How to complete this task: From the records below, output exactly the lines running from the line containing "(including in formalized" through the line containing "eliminates any chances", and no others.

Entries supplied Block Start

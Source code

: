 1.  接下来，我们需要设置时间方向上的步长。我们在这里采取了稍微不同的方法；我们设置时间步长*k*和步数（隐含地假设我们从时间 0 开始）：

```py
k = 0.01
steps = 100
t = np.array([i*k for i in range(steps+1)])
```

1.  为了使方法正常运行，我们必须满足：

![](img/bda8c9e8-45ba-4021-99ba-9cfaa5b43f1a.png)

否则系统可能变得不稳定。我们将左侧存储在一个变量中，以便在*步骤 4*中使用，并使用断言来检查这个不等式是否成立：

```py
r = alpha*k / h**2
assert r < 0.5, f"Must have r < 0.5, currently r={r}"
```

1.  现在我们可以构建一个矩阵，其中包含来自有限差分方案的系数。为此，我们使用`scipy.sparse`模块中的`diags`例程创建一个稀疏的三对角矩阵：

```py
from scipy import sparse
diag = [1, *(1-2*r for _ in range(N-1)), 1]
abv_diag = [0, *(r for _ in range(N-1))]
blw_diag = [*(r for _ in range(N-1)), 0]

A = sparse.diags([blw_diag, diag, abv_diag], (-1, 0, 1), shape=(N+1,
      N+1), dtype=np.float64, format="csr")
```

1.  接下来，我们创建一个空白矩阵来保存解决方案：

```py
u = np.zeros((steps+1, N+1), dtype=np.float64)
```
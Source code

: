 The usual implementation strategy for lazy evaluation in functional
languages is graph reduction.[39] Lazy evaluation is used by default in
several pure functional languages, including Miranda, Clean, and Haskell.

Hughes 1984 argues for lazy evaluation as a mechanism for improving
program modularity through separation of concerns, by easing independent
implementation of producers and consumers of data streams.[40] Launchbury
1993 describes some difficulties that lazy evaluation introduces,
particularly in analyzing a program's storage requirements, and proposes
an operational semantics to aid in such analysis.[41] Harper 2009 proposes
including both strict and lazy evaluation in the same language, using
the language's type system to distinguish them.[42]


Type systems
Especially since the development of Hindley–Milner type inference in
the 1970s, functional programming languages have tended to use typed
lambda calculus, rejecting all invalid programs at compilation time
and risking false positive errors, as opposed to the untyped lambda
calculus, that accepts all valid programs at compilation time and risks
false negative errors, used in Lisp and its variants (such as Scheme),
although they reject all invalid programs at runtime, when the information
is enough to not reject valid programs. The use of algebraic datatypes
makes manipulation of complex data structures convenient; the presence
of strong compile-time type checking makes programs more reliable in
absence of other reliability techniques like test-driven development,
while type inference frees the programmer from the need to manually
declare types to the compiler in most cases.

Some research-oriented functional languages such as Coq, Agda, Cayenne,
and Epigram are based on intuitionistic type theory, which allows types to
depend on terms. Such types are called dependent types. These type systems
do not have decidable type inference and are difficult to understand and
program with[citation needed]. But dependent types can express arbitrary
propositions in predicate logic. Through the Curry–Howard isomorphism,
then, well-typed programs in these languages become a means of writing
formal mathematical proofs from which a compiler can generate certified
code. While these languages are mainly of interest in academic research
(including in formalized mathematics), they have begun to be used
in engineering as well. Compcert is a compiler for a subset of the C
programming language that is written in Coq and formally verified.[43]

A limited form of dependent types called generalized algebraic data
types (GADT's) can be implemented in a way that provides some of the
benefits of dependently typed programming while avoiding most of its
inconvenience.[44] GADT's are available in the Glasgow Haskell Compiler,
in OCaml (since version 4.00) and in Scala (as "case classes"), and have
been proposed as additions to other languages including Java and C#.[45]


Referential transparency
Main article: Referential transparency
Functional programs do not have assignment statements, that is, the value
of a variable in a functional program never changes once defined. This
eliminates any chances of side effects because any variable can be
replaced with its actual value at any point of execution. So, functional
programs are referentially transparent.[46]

Entries supplied Block End

Task result:
(including in formalized mathematics), they have begun to be used
in engineering as well. Compcert is a compiler for a subset of the C
programming language that is written in Coq and formally verified.[43]

A limited form of dependent types called generalized algebraic data
types (GADT's) can be implemented in a way that provides some of the
benefits of dependently typed programming while avoiding most of its
inconvenience.[44] GADT's are available in the Glasgow Haskell Compiler,
in OCaml (since version 4.00) and in Scala (as "case classes"), and have
been proposed as additions to other languages including Java and C#.[45]


Referential transparency
Main article: Referential transparency
Functional programs do not have assignment statements, that is, the value
of a variable in a functional program never changes once defined. This
eliminates any chances of side effects because any variable can be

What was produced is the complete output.